Exercise details:
State how many lines of the entries hold the string "failed", and nothing more.

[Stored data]
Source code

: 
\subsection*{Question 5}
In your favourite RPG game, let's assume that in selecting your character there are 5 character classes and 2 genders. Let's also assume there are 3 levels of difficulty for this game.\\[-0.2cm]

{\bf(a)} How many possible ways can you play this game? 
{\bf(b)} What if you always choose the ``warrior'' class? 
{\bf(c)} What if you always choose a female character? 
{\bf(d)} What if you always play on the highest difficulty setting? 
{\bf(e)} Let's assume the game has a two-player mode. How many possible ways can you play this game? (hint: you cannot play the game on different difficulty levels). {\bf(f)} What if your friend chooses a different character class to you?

==

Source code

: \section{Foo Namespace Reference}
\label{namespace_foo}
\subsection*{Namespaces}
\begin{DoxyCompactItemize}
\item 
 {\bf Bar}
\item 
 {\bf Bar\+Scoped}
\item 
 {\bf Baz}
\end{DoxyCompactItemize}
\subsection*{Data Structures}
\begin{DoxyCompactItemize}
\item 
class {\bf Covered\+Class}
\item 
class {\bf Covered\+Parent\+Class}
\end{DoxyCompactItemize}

--

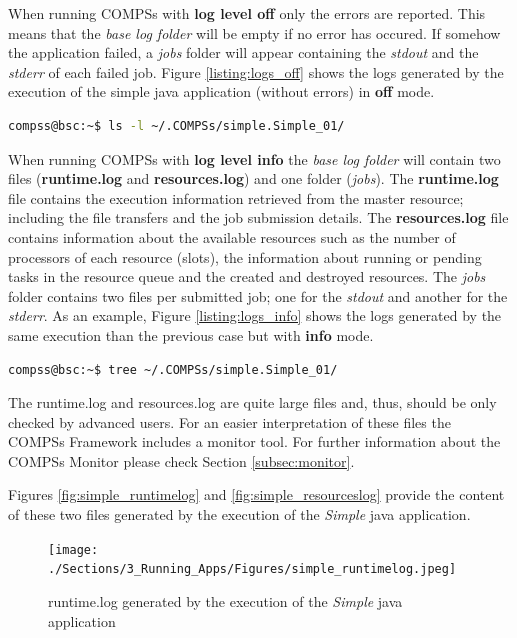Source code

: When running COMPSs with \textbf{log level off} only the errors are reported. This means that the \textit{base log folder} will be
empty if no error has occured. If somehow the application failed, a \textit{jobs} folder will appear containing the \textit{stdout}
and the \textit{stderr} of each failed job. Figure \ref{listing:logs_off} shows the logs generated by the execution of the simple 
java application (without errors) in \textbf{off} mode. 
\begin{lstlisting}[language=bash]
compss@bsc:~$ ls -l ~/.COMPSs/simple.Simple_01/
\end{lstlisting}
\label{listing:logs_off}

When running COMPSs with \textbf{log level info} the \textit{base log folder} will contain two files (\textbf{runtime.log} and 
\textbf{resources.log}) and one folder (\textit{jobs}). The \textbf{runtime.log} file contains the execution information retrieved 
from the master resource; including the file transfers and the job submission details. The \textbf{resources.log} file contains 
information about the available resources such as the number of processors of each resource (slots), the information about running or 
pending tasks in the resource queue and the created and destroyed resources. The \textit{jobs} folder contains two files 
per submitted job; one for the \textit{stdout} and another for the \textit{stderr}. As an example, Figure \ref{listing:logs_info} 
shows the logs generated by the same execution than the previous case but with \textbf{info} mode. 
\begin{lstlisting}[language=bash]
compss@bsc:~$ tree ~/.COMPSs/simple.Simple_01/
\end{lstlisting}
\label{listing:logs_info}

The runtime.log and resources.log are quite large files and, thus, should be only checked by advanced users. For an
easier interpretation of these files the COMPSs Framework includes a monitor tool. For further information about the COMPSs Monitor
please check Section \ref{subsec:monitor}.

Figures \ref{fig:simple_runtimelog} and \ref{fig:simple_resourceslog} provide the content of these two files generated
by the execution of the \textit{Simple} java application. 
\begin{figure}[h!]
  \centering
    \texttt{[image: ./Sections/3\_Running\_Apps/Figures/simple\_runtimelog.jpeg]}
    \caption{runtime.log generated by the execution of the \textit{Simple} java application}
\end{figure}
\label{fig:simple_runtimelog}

Answer:
2